What to produce: The copy you give must match the lines from the top of the data through the line containing "prostor N zaseden" exactly, and it must hold no pictures.

Saved data entries

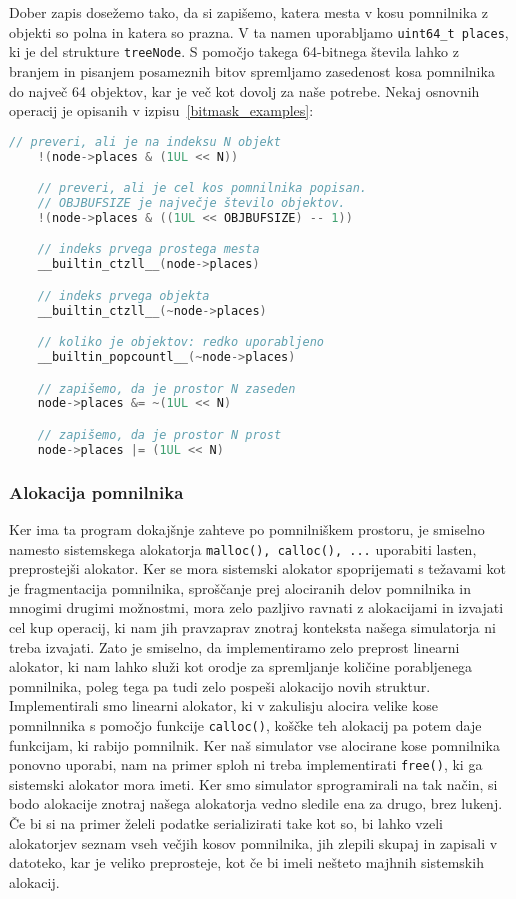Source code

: \documentclass[a4paper,12pt]{article}
\begin{document}
Dober zapis dosežemo tako, da si zapišemo, katera mesta v kosu pomnilnika z objekti
so polna in katera so prazna. V ta namen uporabljamo \lstinline|uint64_t places|, ki je del strukture 
\lstinline|treeNode|. S pomočjo takega 64-bitnega števila lahko z branjem in pisanjem posameznih bitov
spremljamo zasedenost kosa pomnilnika do največ 64 objektov, kar je več kot dovolj za naše potrebe. 
Nekaj osnovnih operacij je opisanih v izpisu~\ref{bitmask_examples}:
\begin{lstlisting}[caption={Uporaba bitne maske za objekte}, label=bitmask_examples, language=C]
    // preveri, ali je na indeksu N objekt
    !(node->places & (1UL << N))

    // preveri, ali je cel kos pomnilnika popisan.
    // OBJBUFSIZE je največje število objektov.
    !(node->places & ((1UL << OBJBUFSIZE) -- 1)) 

    // indeks prvega prostega mesta
    __builtin_ctzll__(node->places)

    // indeks prvega objekta
    __builtin_ctzll__(~node->places)

    // koliko je objektov: redko uporabljeno
    __builtin_popcountl__(~node->places)

    // zapišemo, da je prostor N zaseden
    node->places &= ~(1UL << N)

    // zapišemo, da je prostor N prost
    node->places |= (1UL << N)

\end{lstlisting}
\subsubsection{Alokacija pomnilnika}
Ker ima ta program dokajšnje zahteve po pomnilniškem prostoru, je smiselno namesto sistemskega
alokatorja \lstinline|malloc(), calloc(), ...| uporabiti lasten, preprostejši alokator.
Ker se mora sistemski alokator spoprijemati s težavami kot je fragmentacija pomnilnika, sproščanje
prej alociranih delov pomnilnika in mnogimi drugimi možnostmi, mora zelo pazljivo
ravnati z alokacijami in izvajati cel kup operacij, ki nam jih pravzaprav znotraj konteksta našega simulatorja
ni treba izvajati. Zato je smiselno, da implementiramo zelo preprost linearni alokator, ki nam lahko služi kot orodje
za spremljanje količine porabljenega pomnilnika, poleg tega pa tudi zelo pospeši alokacijo novih struktur.
Implementirali smo linearni alokator, ki v zakulisju alocira velike kose pomnilnnika s pomočjo
funkcije \lstinline|calloc()|, koščke teh alokacij pa potem daje funkcijam, ki rabijo pomnilnik.
Ker naš simulator vse alocirane kose pomnilnika ponovno uporabi, nam na primer sploh ni treba implementirati
\lstinline|free()|, ki ga sistemski alokator mora imeti. Ker smo simulator sprogramirali na tak način,
si bodo alokacije znotraj našega alokatorja vedno sledile ena za drugo, brez lukenj. Če bi si na primer želeli
podatke serializirati take kot so, bi lahko vzeli alokatorjev seznam vseh večjih kosov pomnilnika, jih zlepili
skupaj in zapisali v datoteko, kar je veliko preprosteje, kot če bi imeli nešteto majhnih sistemskih alokacij.
\end{document}
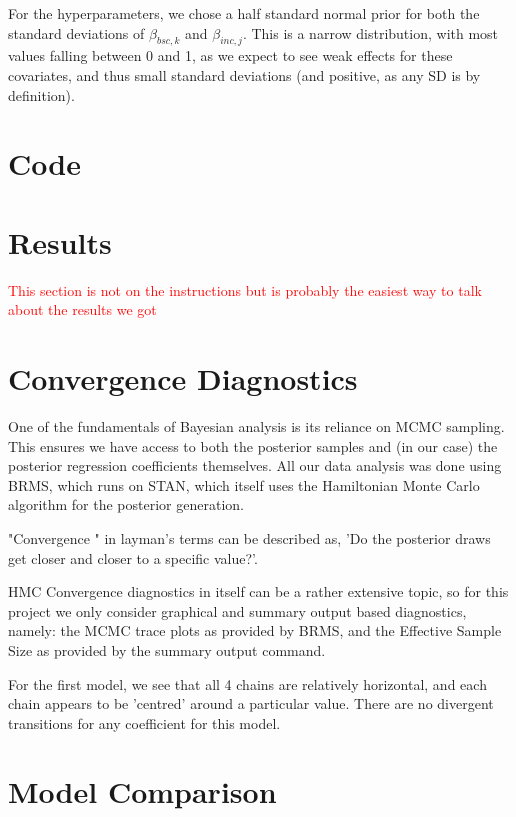 \documentclass[12pt]{article}
\begin{document}
For the hyperparameters, we chose a half standard normal prior for both the standard deviations of $\beta_{bsc,k}$ and $\beta_{inc,j}$. This is a narrow distribution, with most values falling between 0 and 1, as we expect to see weak effects for these covariates, and thus small standard deviations (and positive, as any SD is by definition).









\section{Code}


\section{Results}

\textcolor{red}{This section is not on the instructions but is probably the easiest way to talk about the results we got }




\section{Convergence Diagnostics}

One of the fundamentals of Bayesian analysis is its reliance on MCMC sampling. This ensures we have access to both the posterior samples and (in our case) the posterior regression coefficients themselves. All our data analysis was done using BRMS, which runs on STAN, which itself uses the Hamiltonian Monte Carlo algorithm for the posterior generation. 

"Convergence " in layman's terms can be described as, 'Do the posterior draws get closer and closer to a specific value?'.

HMC Convergence diagnostics in itself can be a rather extensive topic, so for this project we only consider graphical and summary output based diagnostics, namely: the MCMC trace plots as provided by BRMS, and the Effective Sample Size as provided by the summary output command.

For the first model, we see that all 4 chains are relatively horizontal, and each chain appears to be 'centred' around a particular value. There are no divergent transitions for any coefficient for this model. 

\section{Model Comparison}
\end{document}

Solution to this exercise:
Source code

: \documentclass[a4paper,12pt]{article}
\begin{document}
Dober zapis dosežemo tako, da si zapišemo, katera mesta v kosu pomnilnika z objekti
so polna in katera so prazna. V ta namen uporabljamo \lstinline|uint64_t places|, ki je del strukture 
\lstinline|treeNode|. S pomočjo takega 64-bitnega števila lahko z branjem in pisanjem posameznih bitov
spremljamo zasedenost kosa pomnilnika do največ 64 objektov, kar je več kot dovolj za naše potrebe. 
Nekaj osnovnih operacij je opisanih v izpisu~\ref{bitmask_examples}:
\begin{lstlisting}[caption={Uporaba bitne maske za objekte}, label=bitmask_examples, language=C]
    // preveri, ali je na indeksu N objekt
    !(node->places & (1UL << N))

    // preveri, ali je cel kos pomnilnika popisan.
    // OBJBUFSIZE je največje število objektov.
    !(node->places & ((1UL << OBJBUFSIZE) -- 1)) 

    // indeks prvega prostega mesta
    __builtin_ctzll__(node->places)

    // indeks prvega objekta
    __builtin_ctzll__(~node->places)

    // koliko je objektov: redko uporabljeno
    __builtin_popcountl__(~node->places)

    // zapišemo, da je prostor N zaseden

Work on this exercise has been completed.